Bu olay Edwards'ı öylesine etkilemişti ki bu etkiler altında annesinin başka bir aleme göçtüğünü hemen anlamıştı!. Annesi henüz konuşmamıştı. Edwards annesine: “Ne zaman öldün?!.” diyebildi!. Annesi utanarak gülümsedi ve “Benim öldüğümü nereden biliyorsun?” diye oğluna sordu. Oğlu da
- Ne iyi etin de beni görmeye geldin dedi annesine. Annesi de
- Sana bir gün Amerika'ya döneceğimi söylememiş miydim? İşte Amerika'ya geldim dedi.

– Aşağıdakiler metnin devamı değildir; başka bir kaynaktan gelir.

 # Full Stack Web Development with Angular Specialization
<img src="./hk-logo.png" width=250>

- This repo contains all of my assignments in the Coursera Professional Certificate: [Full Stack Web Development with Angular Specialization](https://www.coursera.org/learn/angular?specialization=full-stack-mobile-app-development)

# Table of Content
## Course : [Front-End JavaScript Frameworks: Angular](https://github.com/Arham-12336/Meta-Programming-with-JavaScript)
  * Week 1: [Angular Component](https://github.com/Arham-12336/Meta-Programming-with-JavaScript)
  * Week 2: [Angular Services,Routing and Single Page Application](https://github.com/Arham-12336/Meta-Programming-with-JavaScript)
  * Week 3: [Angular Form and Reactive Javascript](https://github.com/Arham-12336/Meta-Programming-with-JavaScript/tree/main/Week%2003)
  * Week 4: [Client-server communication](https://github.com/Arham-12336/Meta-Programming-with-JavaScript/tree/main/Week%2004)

Bu arada konuşulanları dinleyen arkadaşı Roland birden atıldı:
- Durun Allah aşkına! Bana ne yapmak istediğinizi bilmiyorum ama bu saçmalıklara inanmayı kesinlikle reddederim diye korkuyla haykırdı!. Edwards arkadaşını yanıtladı:
- Fakat karşındaki annem Roland!. Nasıl inanmak istemezsin?. Bu kez Roland arkadaşına sordu:
- Annen hasta ve Paris'te. Buraya kadar nasıl gelebilir!. diyerek isyan eder bir hale girdi!. Edwards aptallaşmışlıktan şaşkınlaşmışlıktan biraz kurtulmuş olarak ilk kez düşündü ve yavaşça mırıldandı: “Annem öldü.” dedi!.

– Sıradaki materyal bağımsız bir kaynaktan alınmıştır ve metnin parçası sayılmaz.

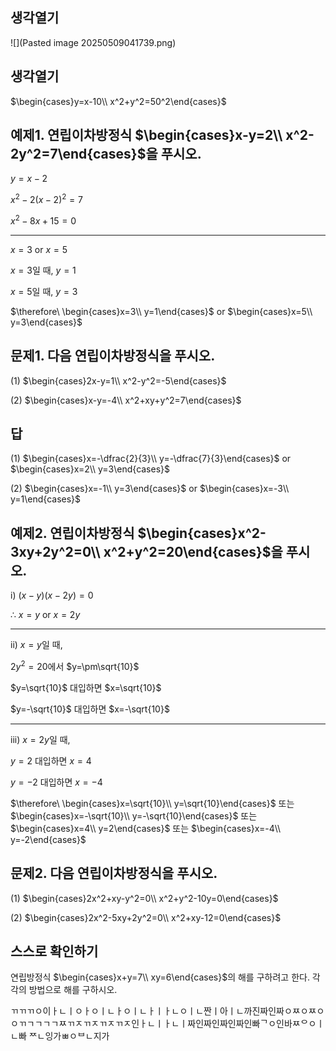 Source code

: ## 생각열기

![](Pasted image 20250509041739.png)

## 생각열기

$\begin{cases}y=x-10\\ x^2+y^2=50^2\end{cases}$

## 예제1. 연립이차방정식 $\begin{cases}x-y=2\\ x^2-2y^2=7\end{cases}$을 푸시오.

$y=x-2$

$x^2-2(x-2)^2=7$

$x^2-8x+15=0$

---

$x=3$ or $x=5$

$x=3$일 때, $y=1$

$x=5$일 때, $y=3$

$\therefore\ \begin{cases}x=3\\ y=1\end{cases}$ or $\begin{cases}x=5\\ y=3\end{cases}$

## 문제1. 다음 연립이차방정식을 푸시오. 

(1) $\begin{cases}2x-y=1\\ x^2-y^2=-5\end{cases}$

(2) $\begin{cases}x-y=-4\\ x^2+xy+y^2=7\end{cases}$

## 답

(1) $\begin{cases}x=-\dfrac{2}{3}\\ y=-\dfrac{7}{3}\end{cases}$ or $\begin{cases}x=2\\ y=3\end{cases}$

(2) $\begin{cases}x=-1\\ y=3\end{cases}$ or $\begin{cases}x=-3\\ y=1\end{cases}$

## 예제2. 연립이차방정식 $\begin{cases}x^2-3xy+2y^2=0\\ x^2+y^2=20\end{cases}$을 푸시오. 

$\text{i) }(x-y)(x-2y)=0$

$\therefore\ x=y$ or $x=2y$

---

$\text{ii) }x=y$일 때,

$2y^2=20$에서 $y=\pm\sqrt{10}$

$y=\sqrt{10}$  대입하면 $x=\sqrt{10}$

$y=-\sqrt{10}$ 대입하면 $x=-\sqrt{10}$

---

$\text{iii) }x=2y$일 때,

$y=2$ 대입하면 $x=4$

$y=-2$ 대입하면 $x=-4$

$\therefore\ \begin{cases}x=\sqrt{10}\\ y=\sqrt{10}\end{cases}$ 또는 $\begin{cases}x=-\sqrt{10}\\ y=-\sqrt{10}\end{cases}$ 또는 $\begin{cases}x=4\\ y=2\end{cases}$ 또는 $\begin{cases}x=-4\\ y=-2\end{cases}$

## 문제2. 다음 연립이차방정식을 푸시오. 

(1) $\begin{cases}2x^2+xy-y^2=0\\ x^2+y^2-10y=0\end{cases}$

(2) $\begin{cases}2x^2-5xy+2y^2=0\\ x^2+xy-12=0\end{cases}$

## 스스로 확인하기

연립방정식 $\begin{cases}x+y=7\\ xy=6\end{cases}$의 해를 구하려고 한다. 각각의 방법으로 해를 구하시오. 

ㄲㄲㄲㅇ이ㅏㄴㅣㅇㅏㅇㅣㄴㅏㅇㅣㄴㅏㅣㅏㄴㅇㅣㄴ짠ㅣ아ㅣㄴ까진짜인짜ㅇㅉㅇㅉㅇ       ㅇㄲㄱㄱㄱㄱㅉㄲㅈㄲㅈㄲㅈㄲㅈ인ㅏㄴㅣㅏㄴㅣ짜인짜인짜인짜인빠ᄀㅇ인바ㅉᄋㅇㅣㄴ빠    ᄍㄴ잉가ㅃㅇᄇㄴ지가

Roland susmuş onları dinliyordu. Şaşkın şaşkın dinliyordu işte!. Anne-oğul o kadar eski günleri konuşmağa dalmışlardı ki odadaki Roland'ın varlığını çoktan unutmuşlardı!. Müzenin içi çok sessizdi!. Tavanda asılı duran dondurulmuş martılar sanki uçmak üzereydi!. Dondurulmuş bulunan her cins hayvan sanki her köşeden onlara bakıyorlardı!. Daha sonraları annesi oğluna
- Vakit geç oluyor oğlum! Kentucky'deki kız kardeşine gideceğim. Yola çıkmam gerek diyerek ayağa kalktı ve oğlunun eline bir şey tutuşturdu!.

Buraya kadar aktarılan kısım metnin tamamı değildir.